O sprawie donosi „Gazeta Wyborcza”. W ubiegłym tygodniu odbyło się posiedzenie klubu parlamentarnego Koalicji Obywatelskiej, podczas którego przewodniczący Platformy, Donald Tusk, nakazał szefom regionów, by ci zaczęli układać listy do Sejmu i Senatu.
Obecnie w Sejmie zasiadają posłowie z Poznania: Joanna Jaśkowiak (bezpartyjna), Rafał Grupiński (PO), Waldy Dzikowski (PO), Adam Szłapka (Nowoczesna) i Franciszek Sterczewski (bezpartyjny).
Joanna Jaśkowiak rezygnuje
Wiadomo już jednak, że jedno miejsce na poznańskiej liście się zwolni.

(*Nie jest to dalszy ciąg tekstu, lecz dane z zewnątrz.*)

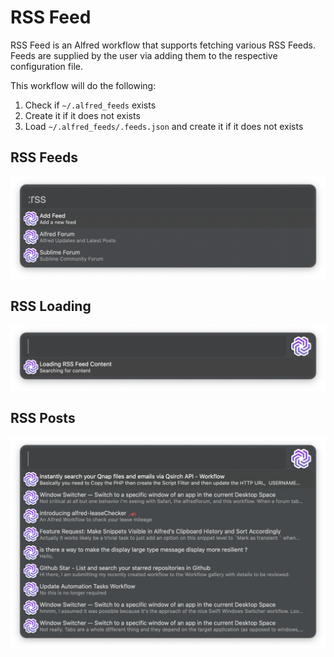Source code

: # RSS Feed

RSS Feed is an Alfred workflow that supports fetching various RSS Feeds. Feeds are supplied by the user via adding them to the respective configuration file.

This workflow will do the following:

1. Check if `~/.alfred_feeds` exists
2. Create it if it does not exists
3. Load `~/.alfred_feeds/.feeds.json` and create it if it does not exists



## RSS Feeds

![RSS Main](./assets/rss_main.png)

## RSS Loading

![RSS Loading](./assets/rss_loading.png)

## RSS Posts

![RSS Posts](./assets/rss_posts.png)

Z ubiegania się o mandat poselski zrezygnowała Joanna Jaśkowiak. O swojej decyzji miała poinformować już Dzikowskiego, który jest wiceprzewodniczącym klubu parlamentarnego PO.
– Po części jest to spowodowane względami rodzinnymi. Nie jestem też już w stanie dłużej pracować na dwa etaty. Ucierpiało na tym moje zdrowie. W końcu z czegoś trzeba by było zrezygnować. Nadszedł ten moment – wylicza powody decyzji posłanka.
– Potwierdzam, rozmawiałem z Joanną. Rozumiem jej rozterki. To jest jej wybór – mówi „Wyborczej”.
Jaśkowiak jest prawniczką, notariuszką. Od lat prowadzi własną kancelarię notarialną. Do Sejmu dostała się w 2019 roku – była wtedy liderką poznańskiej listy KO. Zdobyła wówczas ponad 67 tys. głosów.